Agriculture and food processing come with inherently substantial environmental footprints, but PepsiCo became increasingly aware of the potential cost savings as well as environmental benefits of a broad energy efficiency and use reduction program a little more than a decade ago, Frito-Lay senior director of environmental sustainability Al Halvorsen recently told Breaking Energy.

The company’s energy department has a number of projects in place to meet its energy program goals, including biomass, solar and landfill gas energy projects, though low natural gas prices in the past couple of years have sparked a review of the price advantages of widening use of renewable fuels, Halvorsen said. The price of natural gas has become a determinant for a number of energy projects, but in the right market the advantages of renewable fuel can outweigh the current price questions, Halvorsen said.

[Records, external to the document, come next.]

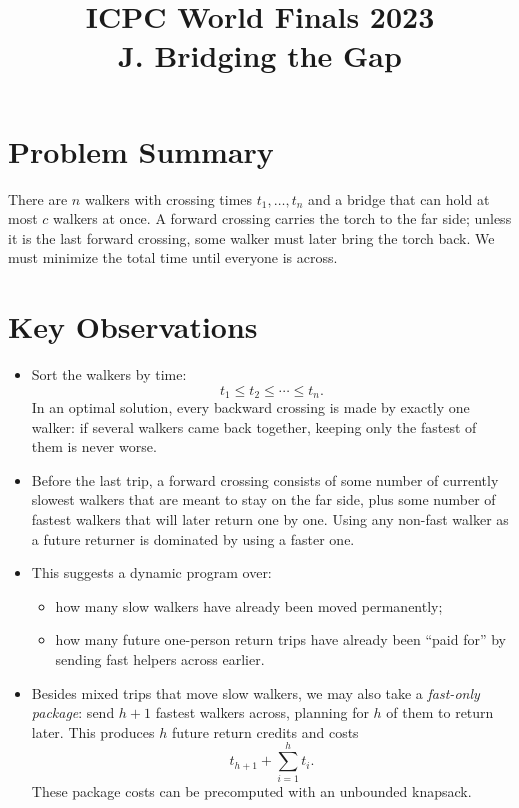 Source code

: \documentclass[11pt]{article}
\title{ICPC World Finals 2023\\J. Bridging the Gap}
\author{}
\date{}
\begin{document}
\maketitle

\section*{Problem Summary}

There are $n$ walkers with crossing times $t_1,\dots,t_n$ and a bridge that can hold at most $c$ walkers
at once. A forward crossing carries the torch to the far side; unless it is the last forward crossing, some
walker must later bring the torch back. We must minimize the total time until everyone is across.

\section*{Key Observations}

\begin{itemize}[leftmargin=*]
    \item Sort the walkers by time:
    \[
    t_1 \le t_2 \le \cdots \le t_n.
    \]
    In an optimal solution, every backward crossing is made by exactly one walker: if several walkers came
    back together, keeping only the fastest of them is never worse.
    \item Before the last trip, a forward crossing consists of some number of currently slowest walkers that
    are meant to stay on the far side, plus some number of fastest walkers that will later return one by one.
    Using any non-fast walker as a future returner is dominated by using a faster one.
    \item This suggests a dynamic program over:
    \begin{itemize}[leftmargin=*]
        \item how many slow walkers have already been moved permanently;
        \item how many future one-person return trips have already been ``paid for'' by sending fast helpers
        across earlier.
    \end{itemize}
    \item Besides mixed trips that move slow walkers, we may also take a \emph{fast-only package}: send
    $h+1$ fastest walkers across, planning for $h$ of them to return later. This produces $h$ future return
    credits and costs
    \[
    t_{h+1} + \sum_{i=1}^{h} t_i.
    \]
    These package costs can be precomputed with an unbounded knapsack.
\end{itemize}
\end{document}
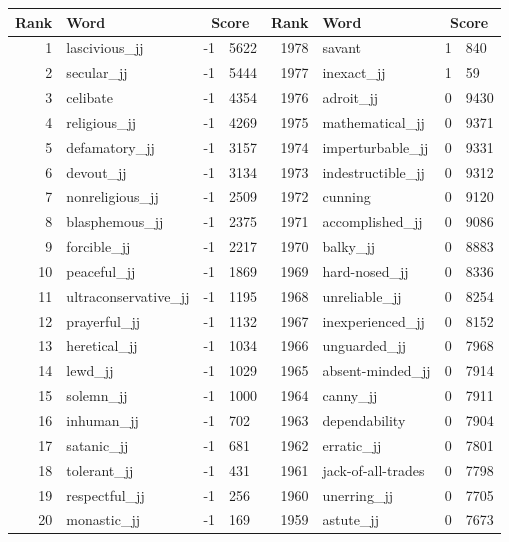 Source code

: \begin{table}[tbp]
    \begin{tabular}{| rlr@{.}l | rlr@{.}l |}
    \hline
    \textbf{Rank} & \textbf{Word} & \multicolumn{2}{c|}{\textbf{Score}} & \textbf{Rank} & \textbf{Word} & \multicolumn{2}{c|}{\textbf{Score}} \\
    \hline
    1 & lascivious\_jj & -1 & 5622    &    1978 & savant & 1 & 840 \\
    2 & secular\_jj & -1 & 5444    &    1977 & inexact\_jj & 1 & 59 \\
    3 & celibate & -1 & 4354    &    1976 & adroit\_jj & 0 & 9430 \\
    4 & religious\_jj & -1 & 4269    &    1975 & mathematical\_jj & 0 & 9371 \\
    5 & defamatory\_jj & -1 & 3157    &    1974 & imperturbable\_jj & 0 & 9331 \\
    6 & devout\_jj & -1 & 3134    &    1973 & indestructible\_jj & 0 & 9312 \\
    7 & nonreligious\_jj & -1 & 2509    &    1972 & cunning & 0 & 9120 \\
    8 & blasphemous\_jj & -1 & 2375    &    1971 & accomplished\_jj & 0 & 9086 \\
    9 & forcible\_jj & -1 & 2217    &    1970 & balky\_jj & 0 & 8883 \\
    10 & peaceful\_jj & -1 & 1869    &    1969 & hard-nosed\_jj & 0 & 8336 \\
    11 & ultraconservative\_jj & -1 & 1195    &    1968 & unreliable\_jj & 0 & 8254 \\
    12 & prayerful\_jj & -1 & 1132    &    1967 & inexperienced\_jj & 0 & 8152 \\
    13 & heretical\_jj & -1 & 1034    &    1966 & unguarded\_jj & 0 & 7968 \\
    14 & lewd\_jj & -1 & 1029    &    1965 & absent-minded\_jj & 0 & 7914 \\
    15 & solemn\_jj & -1 & 1000    &    1964 & canny\_jj & 0 & 7911 \\
    16 & inhuman\_jj & -1 & 702    &    1963 & dependability & 0 & 7904 \\
    17 & satanic\_jj & -1 & 681    &    1962 & erratic\_jj & 0 & 7801 \\
    18 & tolerant\_jj & -1 & 431    &    1961 & jack-of-all-trades & 0 & 7798 \\
    19 & respectful\_jj & -1 & 256    &    1960 & unerring\_jj & 0 & 7705 \\
    20 & monastic\_jj & -1 & 169    &    1959 & astute\_jj & 0 & 7673 \\

\end{tabular}
\end{table}
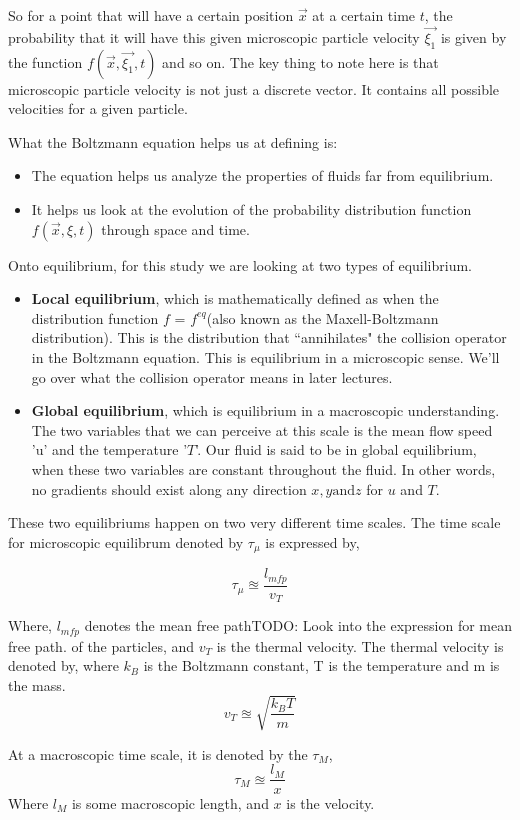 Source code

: \documentclass{article}
\begin{document}
So for a point that will have a certain position $\vec{x}$ at a certain time $t$, the probability that it will have this given microscopic particle velocity $\vec{\xi_1}$ is given by the function $f(\vec{x}, \vec{\xi_1}, t)$ and so on. The key thing to note here is that microscopic particle velocity is not just a discrete vector. It contains all possible velocities for a given particle.

What the Boltzmann equation helps us at defining is:
\begin{itemize}
	\item The equation helps us analyze the properties of fluids far from equilibrium.
	\item It helps us look at the evolution of the probability distribution function $f(\vec{x}, \xi, t)$ through space and time.
\end{itemize}
Onto equilibrium, for this study we are looking at two types of equilibrium.
\begin{itemize}
	\item \textbf{Local equilibrium}, which is mathematically defined as when the distribution function $f$ = $f^{eq}$(also known as the Maxell-Boltzmann distribution). This is the distribution that ``annihilates" the collision operator in the Boltzmann equation. This is equilibrium in a microscopic sense. We'll go over what the collision operator means in later lectures.
	\item \textbf{Global equilibrium}, which is equilibrium in a macroscopic understanding. The two variables that we can perceive at this scale is the mean flow speed 'u' and the temperature '$T$'. Our fluid is said to be in global equilibrium, when these two variables are constant throughout the fluid.
		In other words, no gradients should exist along any direction $x, y \text{and} z$ for $u$ and $T$.
\end{itemize}
These two equilibriums happen on two very different time scales.
The time scale for microscopic equilibrum denoted by $\tau_{\mu}$ is expressed by,

\[
	\tau_{\mu} \approxeq \frac{l_{mfp}}{v_T}
\]

Where, $l_{mfp}$ denotes the mean free path{TODO: Look into the expression for mean free path.} of the particles, and $v_T$ is the thermal velocity. The thermal velocity is denoted by, where $k_B$ is the Boltzmann constant, T is the temperature and m is the mass.
\[
	v_T \approxeq \sqrt{\frac{k_BT}{m}}
\]

At a macroscopic time scale, it is denoted by the $\tau_{M}$,
\[
	\tau_{M} \approxeq \frac{l_M}{x}
\]
Where $l_M$ is some macroscopic length, and $x$ is the velocity.
\end{document}
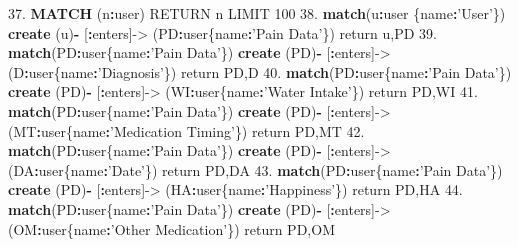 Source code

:\documentclass[]{book}
\newenvironment{Shaded}{\begin{snugshade}}{\end{snugshade}}
\newcommand{\KeywordTok}[1]{\textcolor[rgb]{0.13,0.29,0.53}{\textbf{#1}}}
\newcommand{\DecValTok}[1]{\textcolor[rgb]{0.00,0.00,0.81}{#1}}
\newcommand{\FloatTok}[1]{\textcolor[rgb]{0.00,0.00,0.81}{#1}}
\newcommand{\StringTok}[1]{\textcolor[rgb]{0.31,0.60,0.02}{#1}}
\newcommand{\OperatorTok}[1]{\textcolor[rgb]{0.81,0.36,0.00}{\textbf{#1}}}
\newcommand{\NormalTok}[1]{#1}
\begin{document}
\begin{Shaded}
\begin{Highlighting}[]
\FloatTok{37.} \KeywordTok{MATCH}\NormalTok{ (n}\OperatorTok{:}\NormalTok{user) RETURN n LIMIT }\DecValTok{100}
\FloatTok{38.} \KeywordTok{match}\NormalTok{(u}\OperatorTok{:}\NormalTok{user \{name}\OperatorTok{:}\StringTok{'User'}\NormalTok{\}) }\KeywordTok{create}\NormalTok{ (u)}\OperatorTok{-}\StringTok{ }\NormalTok{[}\OperatorTok{:}\NormalTok{enters]->}\StringTok{ }\NormalTok{(PD}\OperatorTok{:}\NormalTok{user\{name}\OperatorTok{:}\StringTok{'Pain Data'}\NormalTok{\}) return u,PD}
\FloatTok{39.} \KeywordTok{match}\NormalTok{(PD}\OperatorTok{:}\NormalTok{user\{name}\OperatorTok{:}\StringTok{'Pain Data'}\NormalTok{\}) }\KeywordTok{create}\NormalTok{ (PD)}\OperatorTok{-}\StringTok{ }\NormalTok{[}\OperatorTok{:}\NormalTok{enters]->}\StringTok{ }\NormalTok{(D}\OperatorTok{:}\NormalTok{user\{name}\OperatorTok{:}\StringTok{'Diagnosis'}\NormalTok{\}) return PD,D}
\FloatTok{40.} \KeywordTok{match}\NormalTok{(PD}\OperatorTok{:}\NormalTok{user\{name}\OperatorTok{:}\StringTok{'Pain Data'}\NormalTok{\}) }\KeywordTok{create}\NormalTok{ (PD)}\OperatorTok{-}\StringTok{ }\NormalTok{[}\OperatorTok{:}\NormalTok{enters]->}\StringTok{ }\NormalTok{(WI}\OperatorTok{:}\NormalTok{user\{name}\OperatorTok{:}\StringTok{'Water Intake'}\NormalTok{\}) return PD,WI}
\FloatTok{41.} \KeywordTok{match}\NormalTok{(PD}\OperatorTok{:}\NormalTok{user\{name}\OperatorTok{:}\StringTok{'Pain Data'}\NormalTok{\}) }\KeywordTok{create}\NormalTok{ (PD)}\OperatorTok{-}\StringTok{ }\NormalTok{[}\OperatorTok{:}\NormalTok{enters]->}\StringTok{ }\NormalTok{(MT}\OperatorTok{:}\NormalTok{user\{name}\OperatorTok{:}\StringTok{'Medication Timing'}\NormalTok{\}) return PD,MT}
\FloatTok{42.} \KeywordTok{match}\NormalTok{(PD}\OperatorTok{:}\NormalTok{user\{name}\OperatorTok{:}\StringTok{'Pain Data'}\NormalTok{\}) }\KeywordTok{create}\NormalTok{ (PD)}\OperatorTok{-}\StringTok{ }\NormalTok{[}\OperatorTok{:}\NormalTok{enters]->}\StringTok{ }\NormalTok{(DA}\OperatorTok{:}\NormalTok{user\{name}\OperatorTok{:}\StringTok{'Date'}\NormalTok{\}) return PD,DA}
\FloatTok{43.} \KeywordTok{match}\NormalTok{(PD}\OperatorTok{:}\NormalTok{user\{name}\OperatorTok{:}\StringTok{'Pain Data'}\NormalTok{\}) }\KeywordTok{create}\NormalTok{ (PD)}\OperatorTok{-}\StringTok{ }\NormalTok{[}\OperatorTok{:}\NormalTok{enters]->}\StringTok{ }\NormalTok{(HA}\OperatorTok{:}\NormalTok{user\{name}\OperatorTok{:}\StringTok{'Happiness'}\NormalTok{\}) return PD,HA}
\FloatTok{44.} \KeywordTok{match}\NormalTok{(PD}\OperatorTok{:}\NormalTok{user\{name}\OperatorTok{:}\StringTok{'Pain Data'}\NormalTok{\}) }\KeywordTok{create}\NormalTok{ (PD)}\OperatorTok{-}\StringTok{ }\NormalTok{[}\OperatorTok{:}\NormalTok{enters]->}\StringTok{ }\NormalTok{(OM}\OperatorTok{:}\NormalTok{user\{name}\OperatorTok{:}\StringTok{'Other Medication'}\NormalTok{\}) return PD,OM}

\end{Highlighting}
\end{Shaded}
\end{document}
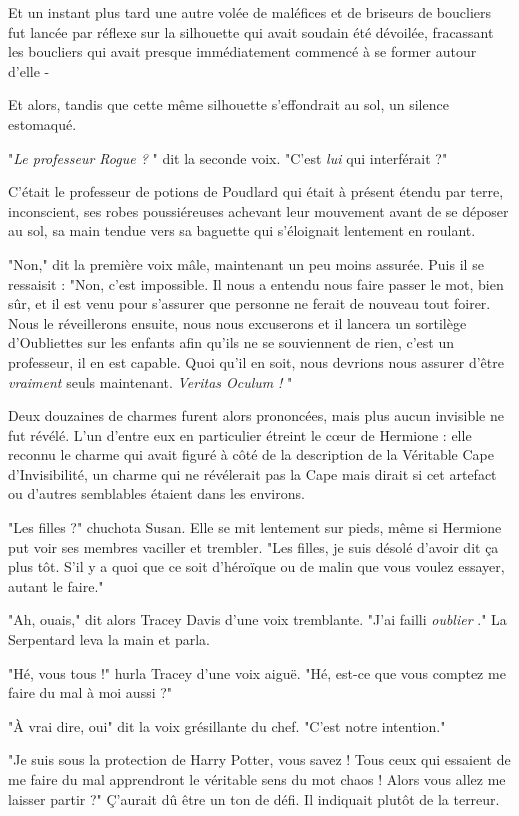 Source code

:Et un instant plus tard une autre volée de maléfices et de briseurs de boucliers fut lancée par réflexe sur la silhouette qui avait soudain été dévoilée, fracassant les boucliers qui avait presque immédiatement commencé à se former autour d'elle -

Et alors, tandis que cette même silhouette s'effondrait au sol, un silence estomaqué.

"\emph{Le professeur Rogue ?} " dit la seconde voix. "C'est \emph{lui}  qui interférait ?"

C'était le professeur de potions de Poudlard qui était à présent étendu par terre, inconscient, ses robes poussiéreuses achevant leur mouvement avant de se déposer au sol, sa main tendue vers sa baguette qui s'éloignait lentement en roulant.

"Non," dit la première voix mâle, maintenant un peu moins assurée. Puis il se ressaisit : "Non, c'est impossible. Il nous a entendu nous faire passer le mot, bien sûr, et il est venu pour s'assurer que personne ne ferait de nouveau tout foirer. Nous le réveillerons ensuite, nous nous excuserons et il lancera un sortilège d'Oubliettes sur les enfants afin qu'ils ne se souviennent de rien, c'est un professeur, il en est capable. Quoi qu'il en soit, nous devrions nous assurer d'être \emph{vraiment}  seuls maintenant. \emph{Veritas Oculum}  \emph{!} "

Deux douzaines de charmes furent alors prononcées, mais plus aucun invisible ne fut révélé. L'un d'entre eux en particulier étreint le cœur de Hermione : elle reconnu le charme qui avait figuré à côté de la description de la Véritable Cape d'Invisibilité, un charme qui ne révélerait pas la Cape mais dirait si cet artefact ou d'autres semblables étaient dans les environs.

"Les filles ?" chuchota Susan. Elle se mit lentement sur pieds, même si Hermione put voir ses membres vaciller et trembler. "Les filles, je suis désolé d'avoir dit ça plus tôt. S'il y a quoi que ce soit d'héroïque ou de malin que vous voulez essayer, autant le faire."

"Ah, ouais," dit alors Tracey Davis d'une voix tremblante. "J'ai failli \emph{oublier} ." La Serpentard leva la main et parla.

"Hé, vous tous !" hurla Tracey d'une voix aiguë. "Hé, est-ce que vous comptez me faire du mal à moi aussi ?"

"À vrai dire, oui" dit la voix grésillante du chef. "C'est notre intention."

"Je suis sous la protection de Harry Potter, vous savez ! Tous ceux qui essaient de me faire du mal apprendront le véritable sens du mot chaos ! Alors vous allez me laisser partir ?" Ç'aurait dû être un ton de défi. Il indiquait plutôt de la terreur.

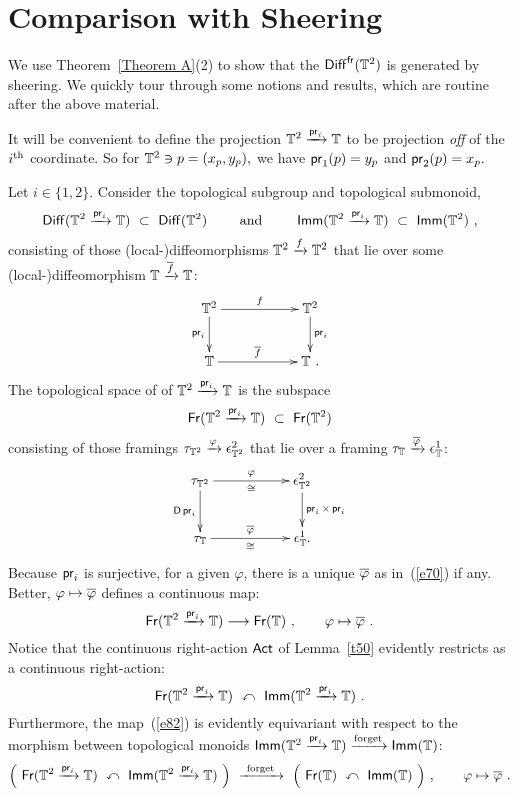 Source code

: \section{Comparison with Sheering}
We use Theorem~\ref{Theorem A}(2) to show that the $\operatorname{{\sf Diff}}^{\operatorname{\sf fr}}(\mathbb T^2)$ is generated by sheering.  
We quickly tour through some notions and results, which are routine after the above material.  

\begin{notation}
It will be convenient to define the projection $\mathbb T^{2} \xrightarrow{\operatorname{\mathsf{pr}}_{i}} \mathbb T$ to be projection \emph{off} of the $i^{\rm th}$ coordinate. 
So for $\mathbb T^{2} \ni p = (x_{p}, y_{p}),$ we have $\operatorname{\mathsf{pr}}_{1}(p) = y_{p}$ and $\operatorname{\mathsf{pr}}_{2}(p) = x_{p}.$
\end{notation}

Let $i\in \{1,2\}$.
Consider the topological subgroup and topological submonoid,
\[
\operatorname{{\sf Diff}}(\mathbb T^2 \xrightarrow{\operatorname{\mathsf{pr}}_i} \mathbb T)
~\subset~
\operatorname{{\sf Diff}}(\mathbb T^2)
\qquad
\text{ and }
\qquad
\operatorname{\sf Imm}(\mathbb T^2 \xrightarrow{\operatorname{\mathsf{pr}}_i} \mathbb T)
~\subset~
\operatorname{\sf Imm}(\mathbb T^2)
~,
\]
consisting of those (local-)diffeomorphisms $\mathbb T^2\xrightarrow{f} \mathbb T^2$ that lie over some (local-)diffeomorphism $\mathbb T\xrightarrow{\overline{f}} \mathbb T$:
\begin{equation}
\label{e87}
\xymatrix{
\TT^2
\ar[rr]^-f
\ar[d]_-{\pr_i}
&&
\TT^2 \ar[d]^-{\pr_i}
\\
\TT
\ar[rr]^-{\ov{f}}
&&
\TT
~.
}
\end{equation}
The topological space of  of $\mathbb T^2 \xrightarrow{\operatorname{\mathsf{pr}}_i} \mathbb T$ is the subspace
\[
\operatorname{\sf Fr}(\mathbb T^2 \xrightarrow{\operatorname{\mathsf{pr}}_i} \mathbb T)
~\subset~
\operatorname{\sf Fr}(\mathbb T^2)
\]
consisting of those framings $\tau_{\mathbb T^2}\xrightarrow{\varphi} \epsilon^2_{\mathbb T^2}$ that lie over a framing $\tau_{\mathbb T} \xrightarrow{\overline{\varphi}} \epsilon^1_{\mathbb T}$:
\begin{equation}
\label{e70}
\xymatrix{
\tau_{\TT^2}
\ar[rr]^-{\varphi}_-{\cong}
\ar[d]_-{\sD \pr_i}
&&
\epsilon^2_{\TT^2}
\ar[d]^-{\pr_i \times \pr_i}
\\
\tau_{\TT}
\ar[rr]^-{\ov{\varphi}}_-{\cong}
&&
\epsilon^1_{\TT}
.
}
\end{equation}
Because $\operatorname{\mathsf{pr}}_i$ is surjective, for a given $\varphi$, there is a unique $\overline{\varphi}$ as in~(\ref{e70}) if any.  
Better, $\varphi\mapsto \overline{\varphi}$ defines a continuous map:
\begin{equation}
\label{e82}
\operatorname{\sf Fr}(\mathbb T^2 \xrightarrow{\operatorname{\mathsf{pr}}_i} \mathbb T)
\longrightarrow
\operatorname{\sf Fr}(\mathbb T)
~,\qquad
\varphi
\mapsto 
\overline{\varphi}
~.
\end{equation}
Notice that the continuous right-action $\operatorname{\sf Act}$ of Lemma~\ref{t50} evidently restricts as a continuous right-action:
\[
\operatorname{\sf Fr}(\mathbb T^2 \xrightarrow{\operatorname{\mathsf{pr}}_i} \mathbb T)
~\curvearrowleft~
\operatorname{\sf Imm}(\mathbb T^2 \xrightarrow{\operatorname{\mathsf{pr}}_i} \mathbb T)
~.
\]
Furthermore, the map~(\ref{e82}) is evidently equivariant with respect to the morphism between topological monoids $\operatorname{\sf Imm}(\mathbb T^2 \xrightarrow{\operatorname{\mathsf{pr}}_i} \mathbb T) \xrightarrow{\rm forget} \operatorname{\sf Imm}(\mathbb T)$:
\[
\Bigl(
~
\operatorname{\sf Fr}(\mathbb T^2 \xrightarrow{\operatorname{\mathsf{pr}}_i} \mathbb T)
~\curvearrowleft~
\operatorname{\sf Imm}(\mathbb T^2 \xrightarrow{\operatorname{\mathsf{pr}}_i} \mathbb T)
~\Bigr)
~
\xrightarrow{~\rm forget~}
~
\Bigl(
~
\operatorname{\sf Fr}(\mathbb T)
~\curvearrowleft~
\operatorname{\sf Imm}(\mathbb T)
~\Bigr)
~,\qquad
\varphi
\mapsto 
\overline{\varphi}
~.
\]






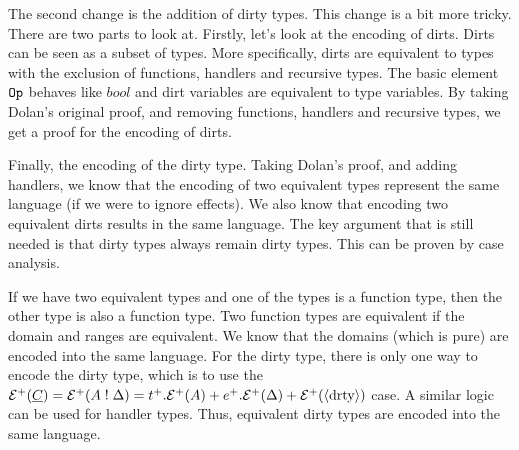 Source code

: The second change is the addition of dirty types. This change is a bit more tricky. There are two parts to look at. Firstly, let's look at the encoding of dirts. Dirts can be seen as a subset of types. More specifically, dirts are equivalent to types with the exclusion of functions, handlers and recursive types. The basic element $\mathtt{Op}$ behaves like $bool$ and dirt variables are equivalent to type variables. By taking Dolan's original proof, and removing functions, handlers and recursive types, we get a proof for the encoding of dirts.

Finally, the encoding of the dirty type. Taking Dolan's proof, and adding handlers, we know that the encoding of two equivalent types represent the same language (if we were to ignore effects). We also know that encoding two equivalent dirts results in the same language. The key argument that is still needed is that dirty types always remain dirty types. This can be proven by case analysis.

If we have two equivalent types and one of the types is a function type, then the other type is also a function type. Two function types are equivalent if the domain and ranges are equivalent. We know that the domains (which is pure) are encoded into the same language. For the dirty type, there is only one way to encode the dirty type, which is to use the $\mathcal{E}^+(\underline{C}) = \mathcal{E}^+(A \mathrel{!} \Delta) = t^+ . \mathcal{E}^+(A) + e^+ . \mathcal{E}^+(\Delta) + \mathcal{E}^+(\langle \text{drty} \rangle)$ case. A similar logic can be used for handler types. Thus, equivalent dirty types are encoded into the same language.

Frito-Lay’s Topeka Kansas plant burns municipal wood waste to fuel its fryers, taking wood and pallet remains that otherwise might have been landfilled to replace natural gas in its 60,000 lb/hour steam boilers.

Knock On Wood

The company partnered with a third party supplier to guarantee its access to wood supply, one of the major concerns for buyers of biomass fuel. The firm has had occasional weather-related transport interruptions, but none that have strained its roughly three days’ worth of onsite storage.

Because the company strives to find “locally-grown” sources of renewable energy, the Topeka plant came to use urban waste wood rather than the agricultural waste that might be more appropriate for a rural setting, Halvorsen said.

Original plans called for a fast rollout of a similar projects to between five and seven other facilities, but lower natural gas pricing in the past couple of years have changed the timing on those projects, Halvorsen said. The company is on track to meet its ambitious original 1999 goals of reducing its use of natural gas by 30%, and has until 2015 to meet its next round of natural gas reduction goals established using a 2006 baseline.

Biomass use in distributed generation and for combined heat and power use has been increasingly popular in the US in recent years, but concerns about how the Environmental Protection Agency will treat emissions from biomass projects has limited more widespread adoption of the fuel for electricity generation on a large scale. The fuel’s use is currently undergoing a lengthy scientific review by EPA to determine whether it will be forced to meet stricter emission standards.